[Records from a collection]
■ ■ ■

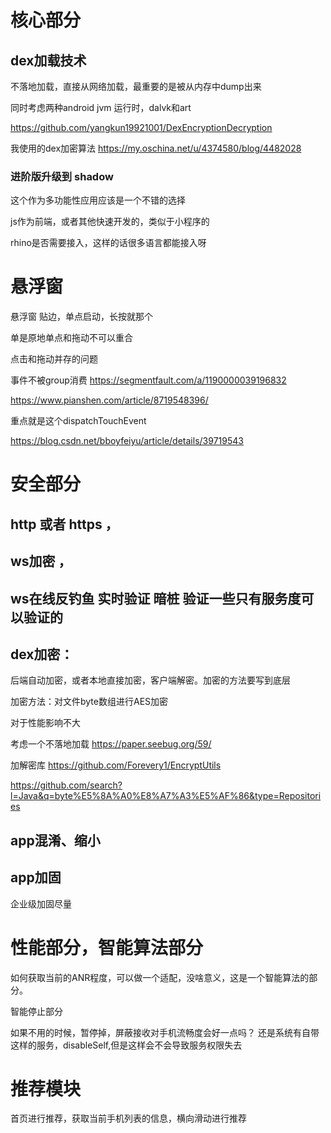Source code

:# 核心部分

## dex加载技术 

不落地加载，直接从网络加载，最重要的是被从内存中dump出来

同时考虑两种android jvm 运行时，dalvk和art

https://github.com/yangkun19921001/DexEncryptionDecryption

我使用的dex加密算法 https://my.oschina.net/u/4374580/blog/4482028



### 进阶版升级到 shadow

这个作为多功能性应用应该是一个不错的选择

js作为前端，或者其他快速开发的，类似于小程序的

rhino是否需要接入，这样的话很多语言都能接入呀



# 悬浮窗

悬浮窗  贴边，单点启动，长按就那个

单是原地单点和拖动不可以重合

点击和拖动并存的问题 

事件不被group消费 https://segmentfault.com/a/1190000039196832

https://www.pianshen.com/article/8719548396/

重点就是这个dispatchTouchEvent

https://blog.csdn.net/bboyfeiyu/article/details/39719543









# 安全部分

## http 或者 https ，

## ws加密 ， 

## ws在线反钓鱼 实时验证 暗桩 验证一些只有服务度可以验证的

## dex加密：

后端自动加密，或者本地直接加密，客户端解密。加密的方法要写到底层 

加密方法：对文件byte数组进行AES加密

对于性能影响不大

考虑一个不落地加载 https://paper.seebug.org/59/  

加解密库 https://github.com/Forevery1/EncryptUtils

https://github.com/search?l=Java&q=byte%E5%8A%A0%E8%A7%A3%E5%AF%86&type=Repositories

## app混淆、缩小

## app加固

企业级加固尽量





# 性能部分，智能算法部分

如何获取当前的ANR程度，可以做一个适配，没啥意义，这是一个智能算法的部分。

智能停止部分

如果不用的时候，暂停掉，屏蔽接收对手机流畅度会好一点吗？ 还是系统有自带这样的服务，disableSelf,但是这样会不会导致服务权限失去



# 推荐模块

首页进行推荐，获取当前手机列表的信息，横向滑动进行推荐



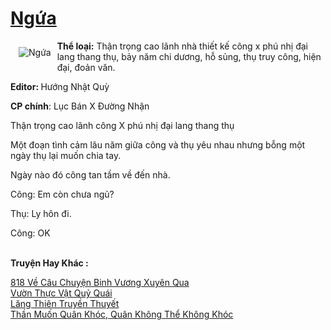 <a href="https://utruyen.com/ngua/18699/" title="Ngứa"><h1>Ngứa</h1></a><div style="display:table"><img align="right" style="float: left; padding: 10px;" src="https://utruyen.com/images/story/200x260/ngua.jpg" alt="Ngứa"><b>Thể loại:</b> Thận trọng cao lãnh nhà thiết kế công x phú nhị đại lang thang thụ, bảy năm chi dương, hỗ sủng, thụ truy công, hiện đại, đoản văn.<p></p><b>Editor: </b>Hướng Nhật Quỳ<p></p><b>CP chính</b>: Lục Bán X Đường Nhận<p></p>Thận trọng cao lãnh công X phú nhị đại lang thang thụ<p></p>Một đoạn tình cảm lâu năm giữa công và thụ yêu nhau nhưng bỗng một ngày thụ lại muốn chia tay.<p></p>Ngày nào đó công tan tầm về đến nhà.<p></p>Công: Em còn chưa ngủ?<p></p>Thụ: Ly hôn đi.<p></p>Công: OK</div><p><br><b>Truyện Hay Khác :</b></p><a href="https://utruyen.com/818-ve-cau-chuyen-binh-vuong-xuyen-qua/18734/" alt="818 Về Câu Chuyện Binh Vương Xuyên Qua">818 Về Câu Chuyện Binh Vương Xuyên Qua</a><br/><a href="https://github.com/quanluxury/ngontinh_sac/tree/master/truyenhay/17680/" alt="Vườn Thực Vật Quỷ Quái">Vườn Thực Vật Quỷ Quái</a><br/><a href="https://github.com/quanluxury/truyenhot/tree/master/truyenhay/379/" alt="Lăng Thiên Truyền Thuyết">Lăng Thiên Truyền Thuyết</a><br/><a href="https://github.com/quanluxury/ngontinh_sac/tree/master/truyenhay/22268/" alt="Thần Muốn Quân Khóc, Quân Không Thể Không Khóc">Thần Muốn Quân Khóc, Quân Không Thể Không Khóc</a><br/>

■ ■ ■

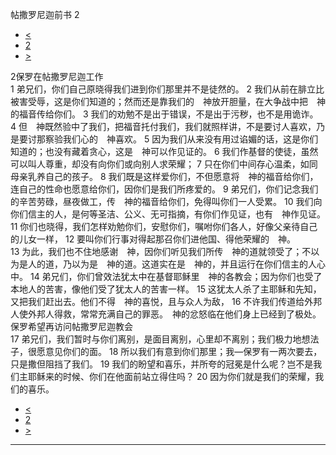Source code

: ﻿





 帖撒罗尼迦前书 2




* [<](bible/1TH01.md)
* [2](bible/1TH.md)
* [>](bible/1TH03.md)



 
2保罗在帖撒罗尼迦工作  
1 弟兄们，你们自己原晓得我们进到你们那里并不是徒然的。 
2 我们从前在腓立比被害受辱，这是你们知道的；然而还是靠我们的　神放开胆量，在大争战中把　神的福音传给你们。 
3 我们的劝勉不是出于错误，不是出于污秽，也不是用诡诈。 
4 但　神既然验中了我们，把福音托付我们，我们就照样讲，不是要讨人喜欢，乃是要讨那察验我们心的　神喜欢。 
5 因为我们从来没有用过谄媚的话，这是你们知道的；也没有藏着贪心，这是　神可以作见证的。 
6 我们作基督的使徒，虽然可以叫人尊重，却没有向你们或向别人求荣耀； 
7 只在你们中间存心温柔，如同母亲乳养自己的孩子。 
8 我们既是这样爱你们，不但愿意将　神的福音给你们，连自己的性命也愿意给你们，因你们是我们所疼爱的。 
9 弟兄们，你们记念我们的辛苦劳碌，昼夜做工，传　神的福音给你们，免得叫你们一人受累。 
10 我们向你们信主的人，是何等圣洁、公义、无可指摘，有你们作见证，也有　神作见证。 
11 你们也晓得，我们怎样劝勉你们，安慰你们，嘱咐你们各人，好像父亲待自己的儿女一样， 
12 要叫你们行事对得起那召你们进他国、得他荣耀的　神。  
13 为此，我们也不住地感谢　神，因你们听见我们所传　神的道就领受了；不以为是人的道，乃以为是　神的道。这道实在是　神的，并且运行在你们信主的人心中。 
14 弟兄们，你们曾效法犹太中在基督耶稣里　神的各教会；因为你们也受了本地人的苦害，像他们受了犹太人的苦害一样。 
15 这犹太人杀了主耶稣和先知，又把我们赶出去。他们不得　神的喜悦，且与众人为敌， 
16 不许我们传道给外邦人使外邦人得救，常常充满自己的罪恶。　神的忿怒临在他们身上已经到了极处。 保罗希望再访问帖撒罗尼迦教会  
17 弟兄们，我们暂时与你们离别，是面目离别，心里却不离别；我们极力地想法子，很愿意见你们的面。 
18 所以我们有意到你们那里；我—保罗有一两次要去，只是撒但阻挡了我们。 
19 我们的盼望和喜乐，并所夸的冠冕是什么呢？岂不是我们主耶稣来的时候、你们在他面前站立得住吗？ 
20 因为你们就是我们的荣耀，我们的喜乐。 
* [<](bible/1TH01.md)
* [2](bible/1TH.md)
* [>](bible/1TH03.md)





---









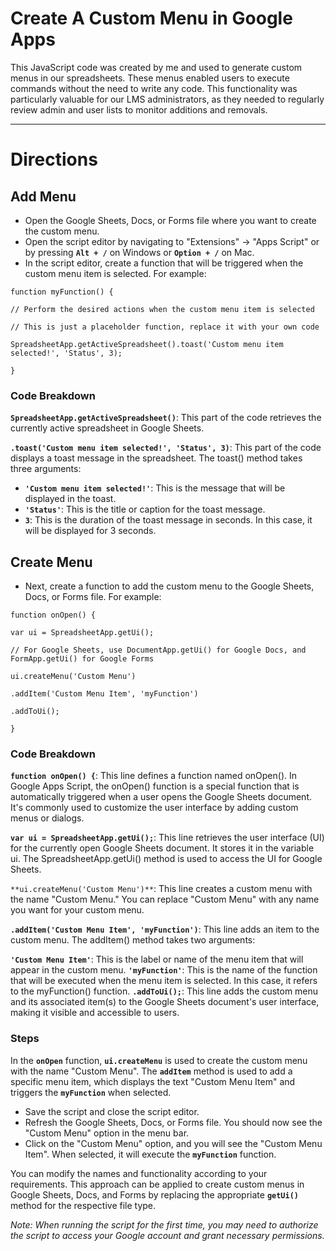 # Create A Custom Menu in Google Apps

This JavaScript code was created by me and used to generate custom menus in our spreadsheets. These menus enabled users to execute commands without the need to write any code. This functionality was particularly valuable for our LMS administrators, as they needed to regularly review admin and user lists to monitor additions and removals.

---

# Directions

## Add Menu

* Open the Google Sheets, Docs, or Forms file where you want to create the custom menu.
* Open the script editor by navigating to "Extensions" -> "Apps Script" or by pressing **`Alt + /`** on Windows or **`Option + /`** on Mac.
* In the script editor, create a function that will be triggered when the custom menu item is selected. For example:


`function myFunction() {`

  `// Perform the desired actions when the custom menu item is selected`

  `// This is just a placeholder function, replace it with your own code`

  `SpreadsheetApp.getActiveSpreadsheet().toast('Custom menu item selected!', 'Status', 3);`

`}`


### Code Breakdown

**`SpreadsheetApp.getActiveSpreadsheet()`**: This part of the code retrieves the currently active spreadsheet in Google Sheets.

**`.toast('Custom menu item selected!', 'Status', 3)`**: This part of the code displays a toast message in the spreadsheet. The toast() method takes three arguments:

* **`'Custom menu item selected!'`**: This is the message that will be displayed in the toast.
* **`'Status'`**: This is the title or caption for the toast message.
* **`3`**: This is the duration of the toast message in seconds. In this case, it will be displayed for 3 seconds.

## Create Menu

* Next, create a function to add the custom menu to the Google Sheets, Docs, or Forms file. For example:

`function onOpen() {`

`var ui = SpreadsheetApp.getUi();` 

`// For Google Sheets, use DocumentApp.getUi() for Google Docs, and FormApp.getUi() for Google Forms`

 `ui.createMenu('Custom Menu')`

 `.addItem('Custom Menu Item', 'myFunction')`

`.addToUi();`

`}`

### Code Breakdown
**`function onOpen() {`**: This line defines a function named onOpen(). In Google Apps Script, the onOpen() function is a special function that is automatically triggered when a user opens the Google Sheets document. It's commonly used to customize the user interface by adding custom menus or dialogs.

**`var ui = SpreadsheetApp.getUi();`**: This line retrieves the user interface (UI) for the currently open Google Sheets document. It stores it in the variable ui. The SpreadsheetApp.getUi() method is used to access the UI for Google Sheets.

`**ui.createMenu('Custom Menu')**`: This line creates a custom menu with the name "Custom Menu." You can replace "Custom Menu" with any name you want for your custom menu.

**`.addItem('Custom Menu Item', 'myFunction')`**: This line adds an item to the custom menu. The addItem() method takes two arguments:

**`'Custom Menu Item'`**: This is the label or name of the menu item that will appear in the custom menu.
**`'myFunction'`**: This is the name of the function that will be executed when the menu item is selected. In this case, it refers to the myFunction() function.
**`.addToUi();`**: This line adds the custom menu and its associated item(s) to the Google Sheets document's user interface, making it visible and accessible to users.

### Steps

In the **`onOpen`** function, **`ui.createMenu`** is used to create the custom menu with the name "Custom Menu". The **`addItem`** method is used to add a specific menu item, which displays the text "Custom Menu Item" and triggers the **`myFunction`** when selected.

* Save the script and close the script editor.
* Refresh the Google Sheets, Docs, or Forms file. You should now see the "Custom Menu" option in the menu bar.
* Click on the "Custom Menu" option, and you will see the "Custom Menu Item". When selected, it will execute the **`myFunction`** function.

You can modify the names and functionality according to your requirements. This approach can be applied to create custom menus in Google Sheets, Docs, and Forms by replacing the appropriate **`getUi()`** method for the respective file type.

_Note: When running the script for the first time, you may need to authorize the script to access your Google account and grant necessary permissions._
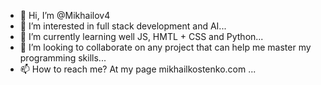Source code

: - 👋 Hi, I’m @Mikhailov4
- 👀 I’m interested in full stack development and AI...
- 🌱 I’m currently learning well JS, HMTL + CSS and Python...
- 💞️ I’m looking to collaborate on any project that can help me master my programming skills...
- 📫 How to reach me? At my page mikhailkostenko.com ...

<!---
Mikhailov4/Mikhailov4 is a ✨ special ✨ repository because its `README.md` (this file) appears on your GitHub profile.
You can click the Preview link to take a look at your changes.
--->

■ ■ ■

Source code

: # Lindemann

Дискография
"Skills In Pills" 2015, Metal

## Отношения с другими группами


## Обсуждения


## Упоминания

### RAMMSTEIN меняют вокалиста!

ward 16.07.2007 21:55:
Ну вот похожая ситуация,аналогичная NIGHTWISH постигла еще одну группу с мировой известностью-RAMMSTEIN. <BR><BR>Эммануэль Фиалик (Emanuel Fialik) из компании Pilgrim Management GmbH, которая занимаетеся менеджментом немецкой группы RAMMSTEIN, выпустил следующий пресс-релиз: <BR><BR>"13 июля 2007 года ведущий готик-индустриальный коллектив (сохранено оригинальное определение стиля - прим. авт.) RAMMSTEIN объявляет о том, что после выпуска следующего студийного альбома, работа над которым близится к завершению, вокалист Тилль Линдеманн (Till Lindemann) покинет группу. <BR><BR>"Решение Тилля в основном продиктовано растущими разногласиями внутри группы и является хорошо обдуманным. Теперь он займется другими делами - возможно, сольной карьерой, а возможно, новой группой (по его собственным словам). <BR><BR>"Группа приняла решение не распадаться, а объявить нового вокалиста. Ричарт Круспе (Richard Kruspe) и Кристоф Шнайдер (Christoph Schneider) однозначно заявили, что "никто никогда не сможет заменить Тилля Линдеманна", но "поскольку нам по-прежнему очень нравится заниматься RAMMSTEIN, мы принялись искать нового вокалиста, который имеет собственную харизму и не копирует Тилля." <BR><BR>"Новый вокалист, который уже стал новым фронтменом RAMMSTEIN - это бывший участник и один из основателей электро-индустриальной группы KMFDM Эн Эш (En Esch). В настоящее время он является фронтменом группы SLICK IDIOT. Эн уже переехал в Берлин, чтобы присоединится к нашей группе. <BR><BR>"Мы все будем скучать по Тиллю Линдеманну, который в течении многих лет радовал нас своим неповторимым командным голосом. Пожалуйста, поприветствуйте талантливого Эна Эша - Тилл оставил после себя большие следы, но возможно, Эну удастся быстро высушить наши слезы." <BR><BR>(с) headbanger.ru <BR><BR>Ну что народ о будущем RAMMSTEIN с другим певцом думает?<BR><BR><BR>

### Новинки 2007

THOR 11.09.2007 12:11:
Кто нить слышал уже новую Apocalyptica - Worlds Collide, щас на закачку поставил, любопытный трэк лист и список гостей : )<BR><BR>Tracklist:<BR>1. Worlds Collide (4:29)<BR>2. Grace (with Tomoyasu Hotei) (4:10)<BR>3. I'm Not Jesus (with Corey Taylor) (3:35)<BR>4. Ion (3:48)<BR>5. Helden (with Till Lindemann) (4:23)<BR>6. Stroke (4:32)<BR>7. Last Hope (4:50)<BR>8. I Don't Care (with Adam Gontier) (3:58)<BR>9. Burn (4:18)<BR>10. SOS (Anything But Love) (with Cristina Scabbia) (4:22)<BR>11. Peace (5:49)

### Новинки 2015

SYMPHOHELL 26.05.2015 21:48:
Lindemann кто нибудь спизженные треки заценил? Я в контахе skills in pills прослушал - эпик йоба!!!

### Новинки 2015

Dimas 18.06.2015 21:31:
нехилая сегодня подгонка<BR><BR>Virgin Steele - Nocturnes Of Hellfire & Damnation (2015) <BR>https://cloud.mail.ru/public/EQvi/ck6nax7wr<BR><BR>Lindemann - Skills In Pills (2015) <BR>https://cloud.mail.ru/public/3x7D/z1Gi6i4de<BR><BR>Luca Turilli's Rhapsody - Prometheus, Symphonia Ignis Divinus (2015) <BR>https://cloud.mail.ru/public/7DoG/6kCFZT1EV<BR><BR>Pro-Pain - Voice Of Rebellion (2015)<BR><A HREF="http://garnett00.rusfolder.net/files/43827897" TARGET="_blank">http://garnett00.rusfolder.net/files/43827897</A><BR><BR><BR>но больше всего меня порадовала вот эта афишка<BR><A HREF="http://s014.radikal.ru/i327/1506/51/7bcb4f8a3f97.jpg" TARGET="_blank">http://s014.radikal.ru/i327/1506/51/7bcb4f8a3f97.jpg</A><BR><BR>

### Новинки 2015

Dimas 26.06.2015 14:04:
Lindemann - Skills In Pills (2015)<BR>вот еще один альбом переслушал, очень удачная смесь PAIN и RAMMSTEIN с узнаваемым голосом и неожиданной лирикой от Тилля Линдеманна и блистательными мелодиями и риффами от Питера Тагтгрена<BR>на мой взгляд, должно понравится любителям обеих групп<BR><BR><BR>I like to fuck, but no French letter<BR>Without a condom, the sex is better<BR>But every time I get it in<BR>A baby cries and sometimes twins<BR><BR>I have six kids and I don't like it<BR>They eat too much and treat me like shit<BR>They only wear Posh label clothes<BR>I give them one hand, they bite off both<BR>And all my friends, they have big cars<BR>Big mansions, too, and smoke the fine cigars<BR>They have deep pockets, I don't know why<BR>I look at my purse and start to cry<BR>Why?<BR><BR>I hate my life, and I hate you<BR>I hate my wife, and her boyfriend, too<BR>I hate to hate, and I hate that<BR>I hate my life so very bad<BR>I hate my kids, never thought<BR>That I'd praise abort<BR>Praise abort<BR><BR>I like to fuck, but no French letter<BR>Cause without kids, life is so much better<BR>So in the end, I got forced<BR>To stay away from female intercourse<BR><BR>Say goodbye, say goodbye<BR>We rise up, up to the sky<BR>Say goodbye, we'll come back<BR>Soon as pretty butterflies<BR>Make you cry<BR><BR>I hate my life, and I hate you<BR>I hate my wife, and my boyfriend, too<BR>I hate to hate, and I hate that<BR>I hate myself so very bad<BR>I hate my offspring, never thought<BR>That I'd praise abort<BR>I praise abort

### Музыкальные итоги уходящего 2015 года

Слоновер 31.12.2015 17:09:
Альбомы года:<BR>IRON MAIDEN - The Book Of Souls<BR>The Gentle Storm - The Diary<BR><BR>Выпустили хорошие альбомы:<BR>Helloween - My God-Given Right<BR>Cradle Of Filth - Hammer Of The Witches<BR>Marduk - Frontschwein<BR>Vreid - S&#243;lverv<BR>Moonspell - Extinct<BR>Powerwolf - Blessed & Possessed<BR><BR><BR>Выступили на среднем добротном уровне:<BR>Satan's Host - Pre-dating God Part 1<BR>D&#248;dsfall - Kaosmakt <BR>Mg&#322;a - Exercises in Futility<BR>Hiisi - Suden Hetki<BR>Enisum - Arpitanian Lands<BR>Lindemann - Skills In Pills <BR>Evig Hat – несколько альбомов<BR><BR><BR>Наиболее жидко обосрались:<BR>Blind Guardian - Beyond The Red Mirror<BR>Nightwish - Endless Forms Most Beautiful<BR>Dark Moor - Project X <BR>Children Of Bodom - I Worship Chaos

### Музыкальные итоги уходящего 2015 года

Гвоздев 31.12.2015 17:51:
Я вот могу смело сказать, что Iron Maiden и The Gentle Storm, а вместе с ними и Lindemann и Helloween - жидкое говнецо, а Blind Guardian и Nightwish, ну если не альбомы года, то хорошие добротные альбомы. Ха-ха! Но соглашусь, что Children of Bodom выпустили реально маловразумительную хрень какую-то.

■ ■ ■

■ **How to complete this task**
All lines in the records that contain "example" are to be copied and returned.

■ **Answer section**
* In the script editor, create a function that will be triggered when the custom menu item is selected. For example:
* Next, create a function to add the custom menu to the Google Sheets, Docs, or Forms file. For example:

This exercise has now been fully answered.